* **WHAT THE TASK REQUIRES**
In the records, each line holding "RESTful" must be reported.

*** Begin section ***

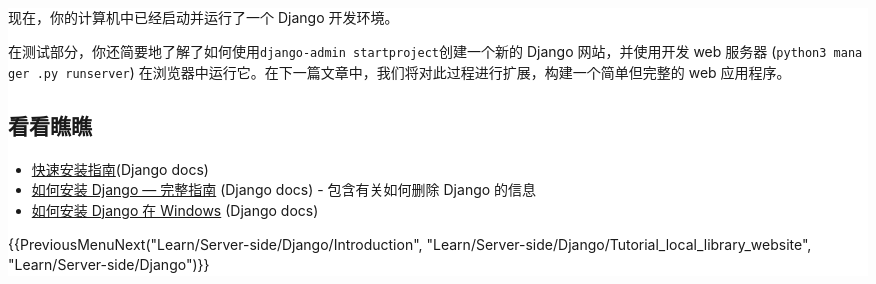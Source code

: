 现在，你的计算机中已经启动并运行了一个 Django 开发环境。

在测试部分，你还简要地了解了如何使用`django-admin startproject`创建一个新的 Django 网站，并使用开发 web 服务器 (`python3 manager .py runserver`) 在浏览器中运行它。在下一篇文章中，我们将对此过程进行扩展，构建一个简单但完整的 web 应用程序。

## 看看瞧瞧

- [快速安装指南](https://docs.djangoproject.com/en/1.10/intro/install/)(Django docs)
- [如何安装 Django — 完整指南](https://docs.djangoproject.com/en/1.10/topics/install/) (Django docs) - 包含有关如何删除 Django 的信息
- [如何安装 Django 在 Windows](https://docs.djangoproject.com/en/1.10/howto/windows/) (Django docs)

{{PreviousMenuNext("Learn/Server-side/Django/Introduction", "Learn/Server-side/Django/Tutorial_local_library_website", "Learn/Server-side/Django")}}
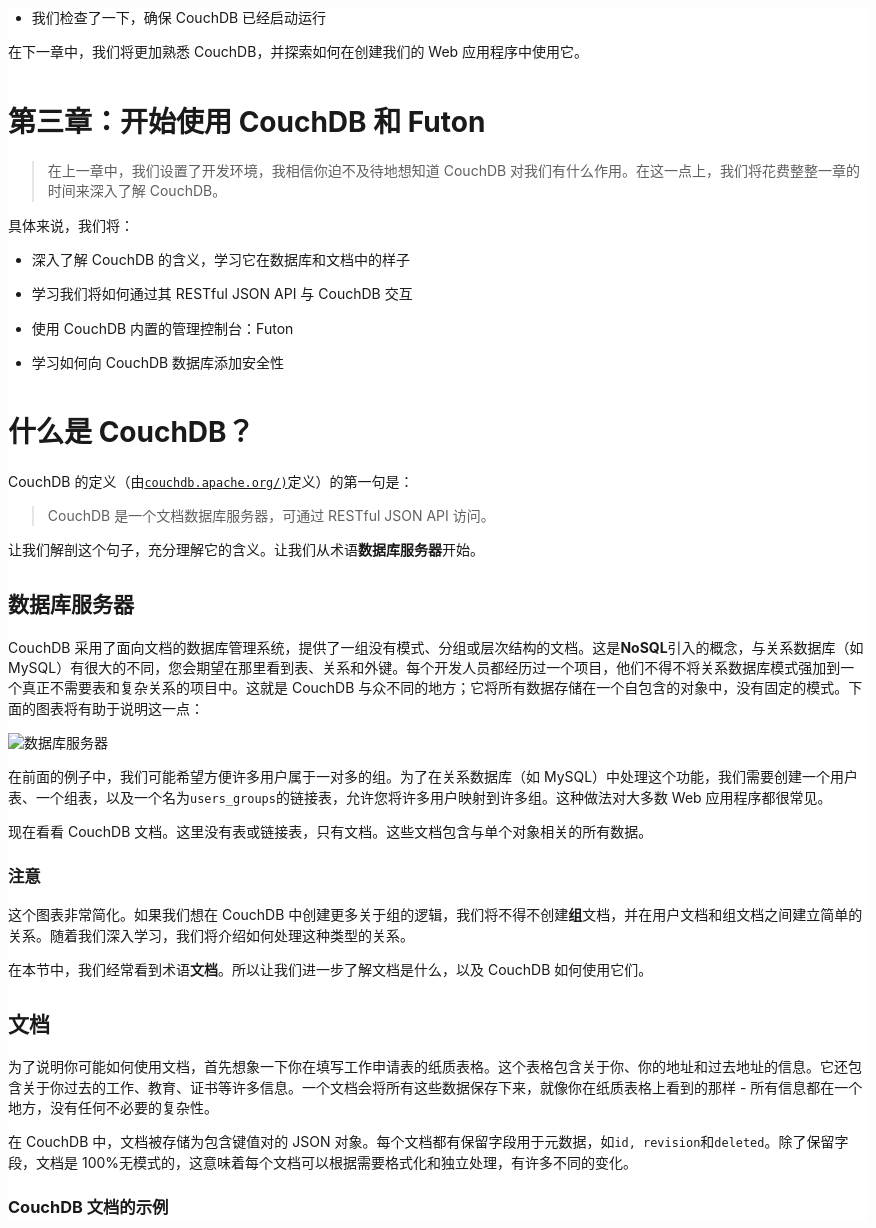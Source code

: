 +   我们检查了一下，确保 CouchDB 已经启动运行

在下一章中，我们将更加熟悉 CouchDB，并探索如何在创建我们的 Web 应用程序中使用它。


# 第三章：开始使用 CouchDB 和 Futon

> 在上一章中，我们设置了开发环境，我相信你迫不及待地想知道 CouchDB 对我们有什么作用。在这一点上，我们将花费整整一章的时间来深入了解 CouchDB。

具体来说，我们将：

+   深入了解 CouchDB 的含义，学习它在数据库和文档中的样子

+   学习我们将如何通过其 RESTful JSON API 与 CouchDB 交互

+   使用 CouchDB 内置的管理控制台：Futon

+   学习如何向 CouchDB 数据库添加安全性

# 什么是 CouchDB？

CouchDB 的定义（由[`couchdb.apache.org/)`](http://couchdb.apache.org/)定义）的第一句是：

> CouchDB 是一个文档数据库服务器，可通过 RESTful JSON API 访问。

让我们解剖这个句子，充分理解它的含义。让我们从术语**数据库服务器**开始。

## 数据库服务器

CouchDB 采用了面向文档的数据库管理系统，提供了一组没有模式、分组或层次结构的文档。这是**NoSQL**引入的概念，与关系数据库（如 MySQL）有很大的不同，您会期望在那里看到表、关系和外键。每个开发人员都经历过一个项目，他们不得不将关系数据库模式强加到一个真正不需要表和复杂关系的项目中。这就是 CouchDB 与众不同的地方；它将所有数据存储在一个自包含的对象中，没有固定的模式。下面的图表将有助于说明这一点：

![数据库服务器](https://github.com/OpenDocCN/freelearn-php-zh/raw/master/docs/couchdb-php-webdev-bgd/img/3586_03_005.jpg)

在前面的例子中，我们可能希望方便许多用户属于一对多的组。为了在关系数据库（如 MySQL）中处理这个功能，我们需要创建一个用户表、一个组表，以及一个名为`users_groups`的链接表，允许您将许多用户映射到许多组。这种做法对大多数 Web 应用程序都很常见。

现在看看 CouchDB 文档。这里没有表或链接表，只有文档。这些文档包含与单个对象相关的所有数据。

### 注意

这个图表非常简化。如果我们想在 CouchDB 中创建更多关于组的逻辑，我们将不得不创建**组**文档，并在用户文档和组文档之间建立简单的关系。随着我们深入学习，我们将介绍如何处理这种类型的关系。

在本节中，我们经常看到术语**文档**。所以让我们进一步了解文档是什么，以及 CouchDB 如何使用它们。

## 文档

为了说明你可能如何使用文档，首先想象一下你在填写工作申请表的纸质表格。这个表格包含关于你、你的地址和过去地址的信息。它还包含关于你过去的工作、教育、证书等许多信息。一个文档会将所有这些数据保存下来，就像你在纸质表格上看到的那样 - 所有信息都在一个地方，没有任何不必要的复杂性。

在 CouchDB 中，文档被存储为包含键值对的 JSON 对象。每个文档都有保留字段用于元数据，如`id, revision`和`deleted`。除了保留字段，文档是 100%无模式的，这意味着每个文档可以根据需要格式化和独立处理，有许多不同的变化。

### CouchDB 文档的示例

*** End section ***

* **REPLY TO THE EXERCISE**
+   学习我们将如何通过其 RESTful JSON API 与 CouchDB 交互
> CouchDB 是一个文档数据库服务器，可通过 RESTful JSON API 访问。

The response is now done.